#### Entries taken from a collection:
# # # # # # #
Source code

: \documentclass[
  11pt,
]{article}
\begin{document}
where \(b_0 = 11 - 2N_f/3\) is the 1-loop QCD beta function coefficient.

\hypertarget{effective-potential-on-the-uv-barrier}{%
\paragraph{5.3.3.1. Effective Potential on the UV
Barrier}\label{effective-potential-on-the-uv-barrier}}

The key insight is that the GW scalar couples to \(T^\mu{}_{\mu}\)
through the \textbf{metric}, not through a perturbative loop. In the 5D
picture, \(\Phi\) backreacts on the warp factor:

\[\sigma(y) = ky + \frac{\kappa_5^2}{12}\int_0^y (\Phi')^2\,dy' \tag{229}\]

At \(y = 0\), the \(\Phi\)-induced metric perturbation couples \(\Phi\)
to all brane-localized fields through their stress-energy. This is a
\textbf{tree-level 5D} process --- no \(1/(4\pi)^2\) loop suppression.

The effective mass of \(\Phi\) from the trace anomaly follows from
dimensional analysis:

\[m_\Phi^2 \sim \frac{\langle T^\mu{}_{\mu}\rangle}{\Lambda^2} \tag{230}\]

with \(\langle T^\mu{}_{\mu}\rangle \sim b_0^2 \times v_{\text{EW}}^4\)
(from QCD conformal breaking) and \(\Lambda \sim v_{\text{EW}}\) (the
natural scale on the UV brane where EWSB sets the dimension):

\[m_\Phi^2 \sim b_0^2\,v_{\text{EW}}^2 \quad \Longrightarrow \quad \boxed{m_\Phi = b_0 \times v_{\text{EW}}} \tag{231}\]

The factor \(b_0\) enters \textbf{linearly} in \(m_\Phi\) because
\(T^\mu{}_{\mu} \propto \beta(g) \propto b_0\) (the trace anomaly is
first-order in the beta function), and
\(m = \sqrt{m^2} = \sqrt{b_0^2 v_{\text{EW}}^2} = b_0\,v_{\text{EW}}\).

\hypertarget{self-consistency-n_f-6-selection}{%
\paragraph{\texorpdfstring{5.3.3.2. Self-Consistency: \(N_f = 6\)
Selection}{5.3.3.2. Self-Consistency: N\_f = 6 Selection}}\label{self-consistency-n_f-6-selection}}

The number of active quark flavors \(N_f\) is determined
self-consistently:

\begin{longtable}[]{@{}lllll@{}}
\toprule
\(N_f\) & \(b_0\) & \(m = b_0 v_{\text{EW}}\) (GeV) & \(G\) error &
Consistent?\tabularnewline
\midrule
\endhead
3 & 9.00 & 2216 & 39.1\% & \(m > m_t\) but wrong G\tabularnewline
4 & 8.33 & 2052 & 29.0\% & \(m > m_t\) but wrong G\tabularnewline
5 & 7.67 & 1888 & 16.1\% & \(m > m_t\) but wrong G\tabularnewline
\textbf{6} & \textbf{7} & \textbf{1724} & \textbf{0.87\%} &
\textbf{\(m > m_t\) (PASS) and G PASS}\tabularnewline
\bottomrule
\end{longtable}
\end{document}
# # # # # # #
#### TASK:
Find the string "frac" in the entries above. Copy each line where it occurs.

#### FINISHED TASK:
\[\sigma(y) = ky + \frac{\kappa_5^2}{12}\int_0^y (\Phi')^2\,dy' \tag{229}\]
\[m_\Phi^2 \sim \frac{\langle T^\mu{}_{\mu}\rangle}{\Lambda^2} \tag{230}\]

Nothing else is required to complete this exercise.